MATERIAL FOR THE TASK: Begin

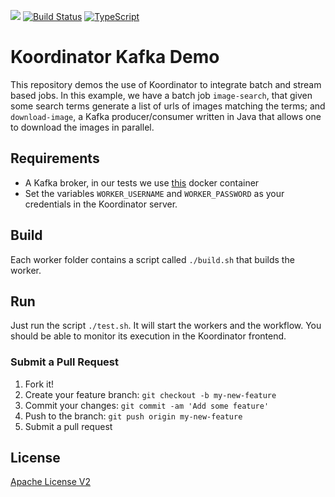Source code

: [![](http://slack.xcomponent.com/badge.svg)](http://slack.xcomponent.com/)
[![Build Status](https://travis-ci.org/xcomponent/koordinator-kafka-demo.svg?branch=master)](https://travis-ci.org/xcomponent/koordinator-kafka-demo)
[![TypeScript](https://badges.frapsoft.com/typescript/love/typescript.png?v=101)](https://github.com/ellerbrock/typescript-badges/)

# Koordinator Kafka Demo

This repository demos the use of Koordinator to integrate batch and stream
based jobs. In this example, we have a batch job `image-search`, that given some
search terms generate a list of urls of images matching the terms; and
`download-image`, a Kafka producer/consumer written in Java that allows one to
download the images in parallel.

## Requirements

* A Kafka broker, in our tests we use [this](https://hub.docker.com/r/spotify/kafka/) docker container
* Set the variables `WORKER_USERNAME` and `WORKER_PASSWORD` as your credentials
  in the Koordinator server.

## Build

Each worker folder contains a script called `./build.sh` that builds the
worker. 

## Run

Just run the script `./test.sh`. It will start the workers and the workflow.
You should be able to monitor its execution in the Koordinator frontend.

### Submit a Pull Request

1.  Fork it!
2.  Create your feature branch: `git checkout -b my-new-feature`
3.  Commit your changes: `git commit -am 'Add some feature'`
4.  Push to the branch: `git push origin my-new-feature`
5.  Submit a pull request

## License

[Apache License V2](https://raw.githubusercontent.com/xcomponent/koordinator-kafka-demo/master/LICENSE)

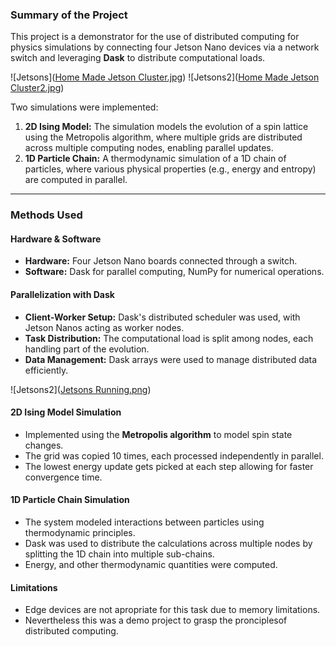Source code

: ### **Summary of the Project**

This project is a demonstrator for the use of distributed computing for physics simulations by connecting four Jetson Nano devices via a network switch and leveraging **Dask** to distribute computational loads. 

![Jetsons]([Home Made Jetson Cluster.jpg](https://github.com/Msapkas/Distributed-Computing-for-Physics-Simulation-and-Computation/blob/main/Home%20Made%20Jetson%20Cluster.jpg))
![Jetsons2]([Home Made Jetson Cluster2.jpg](https://github.com/Msapkas/Distributed-Computing-for-Physics-Simulation-and-Computation/blob/main/Home%20Made%20Jetson%20Cluster2.jpg))

Two simulations were implemented:

1. **2D Ising Model:** The simulation models the evolution of a spin lattice using the Metropolis algorithm, where multiple grids are distributed across multiple computing nodes, enabling parallel updates.
2. **1D Particle Chain:** A thermodynamic simulation of a 1D chain of particles, where various physical properties (e.g., energy and entropy) are computed in parallel.

_________

### **Methods Used**
#### **Hardware & Software**
- **Hardware:** Four Jetson Nano boards connected through a switch.
- **Software:** Dask for parallel computing, NumPy for numerical operations.

#### **Parallelization with Dask**
- **Client-Worker Setup:** Dask's distributed scheduler was used, with Jetson Nanos acting as worker nodes.
- **Task Distribution:** The computational load is split among nodes, each handling part of the evolution.
- **Data Management:** Dask arrays were used to manage distributed data efficiently.

![Jetsons2]([Jetsons Running.png](https://github.com/Msapkas/Distributed-Computing-for-Physics-Simulation-and-Computation/blob/main/Jetsons%20Running.png))

#### **2D Ising Model Simulation**
- Implemented using the **Metropolis algorithm** to model spin state changes.
- The grid was copied 10 times, each processed independently in parallel.
- The lowest energy update gets picked at each step allowing for faster convergence time.

#### **1D Particle Chain Simulation**
- The system modeled interactions between particles using thermodynamic principles.
- Dask was used to distribute the calculations across multiple nodes by splitting the 1D chain into multiple sub-chains.
- Energy, and other thermodynamic quantities were computed.

#### **Limitations** 
- Edge devices are not apropriate for this task due to memory limitations.
- Nevertheless this was a demo project to grasp the pronciplesof distributed computing.
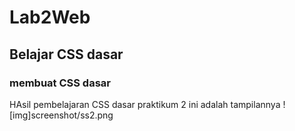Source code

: # Lab2Web
## Belajar CSS dasar

### membuat CSS dasar
HAsil pembelajaran CSS dasar praktikum 2
ini adalah tampilannya
![img]screenshot/ss2.png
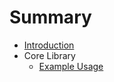 # Summary

* [Introduction](README.md)
* Core Library
  * [Example Usage](core/00-example-usage.md)
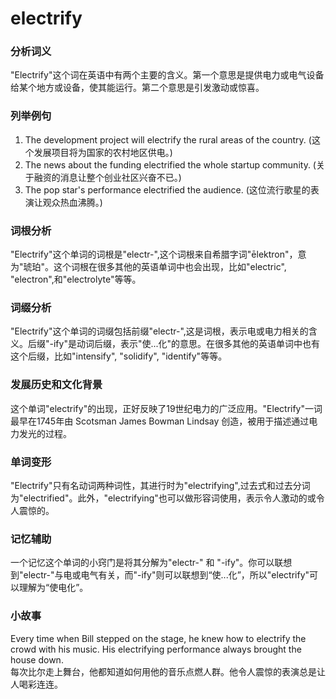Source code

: # electrify

### 分析词义

  

"Electrify"这个词在英语中有两个主要的含义。第一个意思是提供电力或电气设备给某个地方或设备，使其能运行。第二个意思是引发激动或惊喜。

  

### 列举例句

  

1.  The development project will electrify the rural areas of the country. (这个发展项目将为国家的农村地区供电。)
2.  The news about the funding electrified the whole startup community. (关于融资的消息让整个创业社区兴奋不已。)
3.  The pop star's performance electrified the audience. (这位流行歌星的表演让观众热血沸腾。)

  

### 词根分析

  

"Electrify"这个单词的词根是"electr-",这个词根来自希腊字词"ēlektron"，意为"琥珀"。这个词根在很多其他的英语单词中也会出现，比如"electric", "electron",和"electrolyte"等等。

  

### 词缀分析

  

"Electrify"这个单词的词缀包括前缀"electr-",这是词根，表示电或电力相关的含义。后缀"-ify"是动词后缀，表示"使...化"的意思。在很多其他的英语单词中也有这个后缀，比如"intensify", "solidify", "identify"等等。

  

### 发展历史和文化背景

  

这个单词"electrify"的出现，正好反映了19世纪电力的广泛应用。"Electrify"一词最早在1745年由 Scotsman James Bowman Lindsay 创造，被用于描述通过电力发光的过程。

  

### 单词变形

  

"Electrify"只有名动词两种词性，其进行时为"electrifying",过去式和过去分词为"electrified"。此外，"electrifying"也可以做形容词使用，表示令人激动的或令人震惊的。

  

### 记忆辅助

  

一个记忆这个单词的小窍门是将其分解为"electr-" 和 "-ify"。你可以联想到"electr-"与电或电气有关，而"-ify"则可以联想到“使...化”，所以"electrify"可以理解为“使电化”。

  

### 小故事

  

Every time when Bill stepped on the stage, he knew how to electrify the crowd with his music. His electrifying performance always brought the house down.  
每次比尔走上舞台，他都知道如何用他的音乐点燃人群。他令人震惊的表演总是让人喝彩连连。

MATERIAL FOR THE TASK: End

# [EXERCISE]
Print all of the entries word for word. Skip any images they contain.

# [YOUR RESPONSE]
Source code

: [![](http://slack.xcomponent.com/badge.svg)](http://slack.xcomponent.com/)
[![Build Status](https://travis-ci.org/xcomponent/koordinator-kafka-demo.svg?branch=master)](https://travis-ci.org/xcomponent/koordinator-kafka-demo)
[![TypeScript](https://badges.frapsoft.com/typescript/love/typescript.png?v=101)](https://github.com/ellerbrock/typescript-badges/)

# Koordinator Kafka Demo

This repository demos the use of Koordinator to integrate batch and stream
based jobs. In this example, we have a batch job `image-search`, that given some
search terms generate a list of urls of images matching the terms; and
`download-image`, a Kafka producer/consumer written in Java that allows one to
download the images in parallel.

## Requirements

* A Kafka broker, in our tests we use [this](https://hub.docker.com/r/spotify/kafka/) docker container
* Set the variables `WORKER_USERNAME` and `WORKER_PASSWORD` as your credentials
  in the Koordinator server.

## Build

Each worker folder contains a script called `./build.sh` that builds the
worker. 

## Run

Just run the script `./test.sh`. It will start the workers and the workflow.
You should be able to monitor its execution in the Koordinator frontend.

### Submit a Pull Request

1.  Fork it!
2.  Create your feature branch: `git checkout -b my-new-feature`
3.  Commit your changes: `git commit -am 'Add some feature'`
4.  Push to the branch: `git push origin my-new-feature`
5.  Submit a pull request

## License

[Apache License V2](https://raw.githubusercontent.com/xcomponent/koordinator-kafka-demo/master/LICENSE)

Source code

: ### **Summary of the Project**

This project is a demonstrator for the use of distributed computing for physics simulations by connecting four Jetson Nano devices via a network switch and leveraging **Dask** to distribute computational loads. 

![Jetsons]([Home Made Jetson Cluster.jpg](https://github.com/Msapkas/Distributed-Computing-for-Physics-Simulation-and-Computation/blob/main/Home%20Made%20Jetson%20Cluster.jpg))
![Jetsons2]([Home Made Jetson Cluster2.jpg](https://github.com/Msapkas/Distributed-Computing-for-Physics-Simulation-and-Computation/blob/main/Home%20Made%20Jetson%20Cluster2.jpg))

Two simulations were implemented:

1. **2D Ising Model:** The simulation models the evolution of a spin lattice using the Metropolis algorithm, where multiple grids are distributed across multiple computing nodes, enabling parallel updates.
2. **1D Particle Chain:** A thermodynamic simulation of a 1D chain of particles, where various physical properties (e.g., energy and entropy) are computed in parallel.

_________

### **Methods Used**
#### **Hardware & Software**
- **Hardware:** Four Jetson Nano boards connected through a switch.
- **Software:** Dask for parallel computing, NumPy for numerical operations.

#### **Parallelization with Dask**
- **Client-Worker Setup:** Dask's distributed scheduler was used, with Jetson Nanos acting as worker nodes.
- **Task Distribution:** The computational load is split among nodes, each handling part of the evolution.
- **Data Management:** Dask arrays were used to manage distributed data efficiently.

![Jetsons2]([Jetsons Running.png](https://github.com/Msapkas/Distributed-Computing-for-Physics-Simulation-and-Computation/blob/main/Jetsons%20Running.png))

#### **2D Ising Model Simulation**
- Implemented using the **Metropolis algorithm** to model spin state changes.
- The grid was copied 10 times, each processed independently in parallel.
- The lowest energy update gets picked at each step allowing for faster convergence time.

#### **1D Particle Chain Simulation**
- The system modeled interactions between particles using thermodynamic principles.
- Dask was used to distribute the calculations across multiple nodes by splitting the 1D chain into multiple sub-chains.
- Energy, and other thermodynamic quantities were computed.

#### **Limitations** 
- Edge devices are not apropriate for this task due to memory limitations.
- Nevertheless this was a demo project to grasp the pronciplesof distributed computing.
Source code

: # Lab2Web
## Belajar CSS dasar

### membuat CSS dasar
HAsil pembelajaran CSS dasar praktikum 2
ini adalah tampilannya
![img]screenshot/ss2.png
 # Summary

* [Introduction](README.md)
* Core Library
  * [Example Usage](core/00-example-usage.md)
Source code

: # electrify

### 分析词义

  

"Electrify"这个词在英语中有两个主要的含义。第一个意思是提供电力或电气设备给某个地方或设备，使其能运行。第二个意思是引发激动或惊喜。

  

### 列举例句

  

1.  The development project will electrify the rural areas of the country. (这个发展项目将为国家的农村地区供电。)
2.  The news about the funding electrified the whole startup community. (关于融资的消息让整个创业社区兴奋不已。)
3.  The pop star's performance electrified the audience. (这位流行歌星的表演让观众热血沸腾。)

  

### 词根分析

  

"Electrify"这个单词的词根是"electr-",这个词根来自希腊字词"ēlektron"，意为"琥珀"。这个词根在很多其他的英语单词中也会出现，比如"electric", "electron",和"electrolyte"等等。

  

### 词缀分析

  

"Electrify"这个单词的词缀包括前缀"electr-",这是词根，表示电或电力相关的含义。后缀"-ify"是动词后缀，表示"使...化"的意思。在很多其他的英语单词中也有这个后缀，比如"intensify", "solidify", "identify"等等。

  

### 发展历史和文化背景

  

这个单词"electrify"的出现，正好反映了19世纪电力的广泛应用。"Electrify"一词最早在1745年由 Scotsman James Bowman Lindsay 创造，被用于描述通过电力发光的过程。

  

### 单词变形

  

"Electrify"只有名动词两种词性，其进行时为"electrifying",过去式和过去分词为"electrified"。此外，"electrifying"也可以做形容词使用，表示令人激动的或令人震惊的。

  

### 记忆辅助

  

一个记忆这个单词的小窍门是将其分解为"electr-" 和 "-ify"。你可以联想到"electr-"与电或电气有关，而"-ify"则可以联想到“使...化”，所以"electrify"可以理解为“使电化”。

  

### 小故事

  

Every time when Bill stepped on the stage, he knew how to electrify the crowd with his music. His electrifying performance always brought the house down.  
每次比尔走上舞台，他都知道如何用他的音乐点燃人群。他令人震惊的表演总是让人喝彩连连。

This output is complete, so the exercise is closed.